How, you may wonder, does someone react to this? Especially someone whose eyesight was always fairly perfect, and whose favourite activity, in work and leisure, was reading. The answer, my friends, is not at all fucking well. I would not have made it onto Oprah as one of those people who overcame seemingly insurmountable odds through courage and tenacity. My tactics consisted of self-pity (enormous doses), drugs (doses as enormous as I could obtain or afford), alcohol (as much as I could consume before falling unconscious – and I mean litres of whiskey, not a few dry sherries), then bouts of raving insanity, about which I recall mercifully little, of course, beyond the fact that, after being found nude in my front garden, my wife and a friend, upon sound medical advice, had me incarcerate myself in the Toronto Centre for Addiction and Mental Health – more of which, possibly, later, yet not a place I would recommend for those seeking instant assistance, though perhaps ideal for anyone searching an evening’s offbeat entertainment.

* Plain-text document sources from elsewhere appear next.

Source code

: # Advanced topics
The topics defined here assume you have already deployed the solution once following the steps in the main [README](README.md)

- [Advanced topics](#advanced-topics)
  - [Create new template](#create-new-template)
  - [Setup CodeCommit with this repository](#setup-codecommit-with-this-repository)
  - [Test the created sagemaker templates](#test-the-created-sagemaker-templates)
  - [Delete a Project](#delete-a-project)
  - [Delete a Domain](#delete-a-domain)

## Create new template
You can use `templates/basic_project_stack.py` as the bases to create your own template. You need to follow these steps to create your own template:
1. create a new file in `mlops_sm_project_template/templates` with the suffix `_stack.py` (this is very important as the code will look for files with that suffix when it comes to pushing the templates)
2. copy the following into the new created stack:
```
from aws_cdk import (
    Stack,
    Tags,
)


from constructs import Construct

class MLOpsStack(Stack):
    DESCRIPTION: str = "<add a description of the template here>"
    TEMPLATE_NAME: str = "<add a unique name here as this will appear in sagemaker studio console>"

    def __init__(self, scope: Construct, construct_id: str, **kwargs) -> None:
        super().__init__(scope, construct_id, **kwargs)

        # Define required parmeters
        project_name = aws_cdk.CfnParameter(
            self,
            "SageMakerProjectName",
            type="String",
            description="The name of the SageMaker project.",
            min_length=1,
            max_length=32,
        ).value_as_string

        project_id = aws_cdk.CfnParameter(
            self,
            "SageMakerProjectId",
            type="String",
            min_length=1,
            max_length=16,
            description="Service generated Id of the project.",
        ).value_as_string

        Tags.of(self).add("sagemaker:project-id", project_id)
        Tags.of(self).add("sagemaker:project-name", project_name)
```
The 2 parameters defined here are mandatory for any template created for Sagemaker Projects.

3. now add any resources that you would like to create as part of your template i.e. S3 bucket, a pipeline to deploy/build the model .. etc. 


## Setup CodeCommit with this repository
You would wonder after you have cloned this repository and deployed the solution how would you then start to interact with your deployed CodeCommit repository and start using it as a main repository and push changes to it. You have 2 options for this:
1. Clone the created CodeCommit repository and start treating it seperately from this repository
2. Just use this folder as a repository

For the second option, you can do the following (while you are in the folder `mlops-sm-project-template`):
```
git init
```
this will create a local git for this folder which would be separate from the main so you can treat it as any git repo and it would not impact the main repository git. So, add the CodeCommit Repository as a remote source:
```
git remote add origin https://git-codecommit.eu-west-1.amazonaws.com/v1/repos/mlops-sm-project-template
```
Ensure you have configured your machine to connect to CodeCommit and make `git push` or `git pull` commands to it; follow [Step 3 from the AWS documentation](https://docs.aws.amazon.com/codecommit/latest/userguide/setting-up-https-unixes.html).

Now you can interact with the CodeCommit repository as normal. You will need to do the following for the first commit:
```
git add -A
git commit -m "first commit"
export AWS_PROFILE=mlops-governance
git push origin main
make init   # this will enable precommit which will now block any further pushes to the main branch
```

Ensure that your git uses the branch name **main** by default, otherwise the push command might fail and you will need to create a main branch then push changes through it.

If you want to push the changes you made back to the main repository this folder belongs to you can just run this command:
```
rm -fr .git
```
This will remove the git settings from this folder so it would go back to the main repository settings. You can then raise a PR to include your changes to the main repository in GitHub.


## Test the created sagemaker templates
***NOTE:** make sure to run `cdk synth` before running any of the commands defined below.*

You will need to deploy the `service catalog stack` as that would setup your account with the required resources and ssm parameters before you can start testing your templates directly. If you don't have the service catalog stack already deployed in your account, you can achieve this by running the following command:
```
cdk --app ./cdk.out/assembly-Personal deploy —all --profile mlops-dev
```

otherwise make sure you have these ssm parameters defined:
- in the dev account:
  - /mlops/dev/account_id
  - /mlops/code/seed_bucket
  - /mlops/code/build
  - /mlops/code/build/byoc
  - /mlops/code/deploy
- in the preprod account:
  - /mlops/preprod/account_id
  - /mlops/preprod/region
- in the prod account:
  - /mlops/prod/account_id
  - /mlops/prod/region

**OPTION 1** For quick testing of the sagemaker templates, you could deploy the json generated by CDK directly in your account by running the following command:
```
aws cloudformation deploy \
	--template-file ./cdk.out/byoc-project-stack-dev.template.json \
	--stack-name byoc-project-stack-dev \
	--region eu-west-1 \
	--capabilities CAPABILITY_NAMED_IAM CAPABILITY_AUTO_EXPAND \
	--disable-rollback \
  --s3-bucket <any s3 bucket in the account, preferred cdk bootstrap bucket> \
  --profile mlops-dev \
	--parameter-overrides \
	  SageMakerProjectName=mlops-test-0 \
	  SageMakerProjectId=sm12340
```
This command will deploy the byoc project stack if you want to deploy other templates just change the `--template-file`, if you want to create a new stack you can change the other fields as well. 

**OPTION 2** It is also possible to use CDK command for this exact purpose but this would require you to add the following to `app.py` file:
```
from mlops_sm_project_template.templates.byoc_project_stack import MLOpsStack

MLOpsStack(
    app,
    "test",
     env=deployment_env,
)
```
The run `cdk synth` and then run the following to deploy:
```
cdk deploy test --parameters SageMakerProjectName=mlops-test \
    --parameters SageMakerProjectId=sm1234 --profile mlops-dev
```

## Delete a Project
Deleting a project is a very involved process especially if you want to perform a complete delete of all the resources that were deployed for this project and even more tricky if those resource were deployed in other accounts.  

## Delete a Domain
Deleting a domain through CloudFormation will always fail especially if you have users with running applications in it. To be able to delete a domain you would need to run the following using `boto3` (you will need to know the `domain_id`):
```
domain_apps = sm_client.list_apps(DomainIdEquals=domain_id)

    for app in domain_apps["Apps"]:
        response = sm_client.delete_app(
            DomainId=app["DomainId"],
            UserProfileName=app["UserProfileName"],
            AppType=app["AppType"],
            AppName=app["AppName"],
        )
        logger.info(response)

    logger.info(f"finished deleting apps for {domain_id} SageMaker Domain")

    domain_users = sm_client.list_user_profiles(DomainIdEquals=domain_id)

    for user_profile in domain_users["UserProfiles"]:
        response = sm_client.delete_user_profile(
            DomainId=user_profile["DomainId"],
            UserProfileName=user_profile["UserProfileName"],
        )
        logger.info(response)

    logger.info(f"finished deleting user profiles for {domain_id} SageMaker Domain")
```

Once you have incarcerated yourself in CAMH, via a process of bamboozlement and seemingly kindly coercion it is not easy to get out again for at least 72 hours, with medics, many of whom looked no more than twelve years old, constantly saying redundancies like, “So, Paul, we’ve been drinking too much, have we?” Or Big Nurse figures, evidently there because they enjoyed totalitarian power over the mentally disturbed, telling you that you would not be able to leave their power until they decided this to be advisable. Once beyond the outer precincts of diagnosis and pseudo-psychiatric interrogation, the place is literally a prison, with locked steel doors and warders disguised in scrubs, who dole out one Ativan every three hours to people who need three every ten minutes. All I wanted to do was sleep, and perhaps to dream, for in that death-like sleep what dreams may have come involved me still able to see. I was able to spring myself from this Bedlam within 36 hours, however, and vowed never to return, at least not voluntarily.
Next, for reasons still unclear in their totality, my wife and I moved to a remote spot in the Laurentian Mountains, some 90 minutes from Montreal. I have been here now for three years, possibly convalescing, yet definitely recovering sufficiently to begin writing another book, some chapters of which have been well received and may even be shared in part here. I don’t know. Just as the novice blogger, the virgin public diarist, does not know the appropriate manner in which to conclude his opening effort. So I will simply say that you can confidently expect more soon, and that your comments or requests will be greatly appreciated and, within reason, perhaps even catered to. I sign off for now, sincerely, as always.